Так я и вышел в люди без определённых увлечений. Разве только в смысле отрицательном одно было довольно стойким: никогда я не любил театр. А много раз пытался - и на шармачка, когда перепадала контрамарка, и зайцем, и билеты даже покупал, когда девица притворялась театралкой. И всегда мне до боли душевной жалко было артистов, а когда они произносили что-нибудь высокое, то и безумно было стыдно в это время видеть их.
Жена моя, по счастью, к этим играм Мельпомены относится так же, но считает неудобным в этом признаваться вслух. Я помню, мы с ней как-то получили в подарок билеты на безумно престижный спектакль - в новом здании МХАТа шла премьера "Чайки". Был какой-то тяжкий суетливый день, к началу прибежали мы в обрез, на краю огромной сцены сиротливо толпились знаменитые артисты, разговаривая громко и натужно. Жена моя уснула почти сразу, а я минут ещё пятнадцать не мог уснуть от гордости, что опознал артиста Смоктуновского, но рассказать об этом было некому - вокруг заядлые сидели театралы, так что вскоре придремнул и я. Но ненадолго, потому что жена моя внезапно пробудилась, и у неё начался естественный после сна утренний кашель курильщика. Мы быстро выбрались из зала и пошли в буфет, где дивно скоротали время до антракта. Уходить раньше нам казалось неудобным, а в антракте мы уже были не одни. Так что Станиславский был прав: театр начался для нас с вешалки, ей и закончился. Впрочем, по дороге домой мы ещё немного поговорили о театре: жена утверждала, что первым уснул я, притом храпел немилосердно, а я не возражал, потому что, во-первых, знал правду, а во-вторых, счастье семьи опирается на благоразумие хотя бы одного из супругов - в данном редком случае таким был я.

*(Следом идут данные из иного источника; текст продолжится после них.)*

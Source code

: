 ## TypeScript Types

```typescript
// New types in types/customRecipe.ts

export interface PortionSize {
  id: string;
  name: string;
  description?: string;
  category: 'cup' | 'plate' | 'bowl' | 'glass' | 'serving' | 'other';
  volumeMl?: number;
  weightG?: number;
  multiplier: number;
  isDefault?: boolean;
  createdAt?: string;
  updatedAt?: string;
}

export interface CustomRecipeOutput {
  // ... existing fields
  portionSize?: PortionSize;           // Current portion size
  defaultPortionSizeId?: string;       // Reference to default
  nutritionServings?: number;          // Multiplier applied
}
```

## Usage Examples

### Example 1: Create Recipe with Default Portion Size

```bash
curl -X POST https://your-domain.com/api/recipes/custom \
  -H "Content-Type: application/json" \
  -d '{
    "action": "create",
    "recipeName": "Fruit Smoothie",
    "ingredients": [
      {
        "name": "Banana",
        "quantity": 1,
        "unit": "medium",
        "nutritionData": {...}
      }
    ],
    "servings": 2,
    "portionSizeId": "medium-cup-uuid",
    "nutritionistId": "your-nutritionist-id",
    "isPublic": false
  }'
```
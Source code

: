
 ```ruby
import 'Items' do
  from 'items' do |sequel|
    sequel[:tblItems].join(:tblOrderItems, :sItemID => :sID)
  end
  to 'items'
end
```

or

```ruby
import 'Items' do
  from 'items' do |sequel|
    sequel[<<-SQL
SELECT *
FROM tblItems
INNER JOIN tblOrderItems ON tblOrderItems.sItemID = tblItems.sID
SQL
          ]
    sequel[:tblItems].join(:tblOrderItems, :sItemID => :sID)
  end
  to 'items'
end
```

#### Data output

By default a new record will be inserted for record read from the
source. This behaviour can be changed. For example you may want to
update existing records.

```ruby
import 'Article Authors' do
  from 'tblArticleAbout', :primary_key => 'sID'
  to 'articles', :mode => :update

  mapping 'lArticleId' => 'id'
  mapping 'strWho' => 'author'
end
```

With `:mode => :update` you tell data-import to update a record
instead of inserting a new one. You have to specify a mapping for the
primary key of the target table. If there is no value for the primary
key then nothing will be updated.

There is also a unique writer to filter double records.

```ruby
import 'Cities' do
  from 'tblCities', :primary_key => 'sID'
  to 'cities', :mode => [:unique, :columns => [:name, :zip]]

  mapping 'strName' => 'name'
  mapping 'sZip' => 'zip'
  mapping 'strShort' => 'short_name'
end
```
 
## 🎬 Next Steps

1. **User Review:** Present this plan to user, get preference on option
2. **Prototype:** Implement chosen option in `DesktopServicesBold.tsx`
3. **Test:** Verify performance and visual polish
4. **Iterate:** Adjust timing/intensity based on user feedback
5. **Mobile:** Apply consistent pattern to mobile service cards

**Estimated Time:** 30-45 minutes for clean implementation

А что касаемо чтецов, то их мне было жалко ещё больше - может быть, поэтому судьба-злодейка меня определила в декламаторы?
И где я только с той поры ни выступал! В залах концертных и спортивных, в кинотеатрах и кафе, ресторанах и консерваториях, школах и институтах, театрах и синагогах, в христианских церквях самых различных ответвлений (они охотно сдают своё помещение, когда нет вечерней службы), в домах для престарелых и молодёжных клубах, в залах заседаний и музейных залах, а один раз - даже в женском католическом монастыре. И замелькали города - сперва в Израиле, потом в Америке, России и Германии. Я завывал свои стишки в Риме и Париже, Праге, Вене и Амстердаме. Я стал замшелым гнусным профессионалом и перечисление это - такое привлекательное на сторонний взгляд - привёл не ради хвастовства, а чтобы поделиться странным чувством: я повсюду ощущаю себя жуликом. А когда мне цветы подносят, то вдвойне. И когда хлопают, а я неловко кланяюсь. Я объясню сейчас, откуда это чувство, что мошенник. Я не артист, я это не люблю! Мне пребывание на сцене не приносит кайфа, нет во мне того актёрского куража, что возникает у моих коллег от вида зала, устремлённых лиц и льющегося света. И поэтому такое облегчение я ощущаю, когда всё кончается, что первая же рюмка доставляет мне не удовольствие, а счастье. Я не кокетничаю и не жалуюсь, но чувство, что не принадлежу я к цеху, к коему меня относят зрители, томит меня и удивляет постоянством.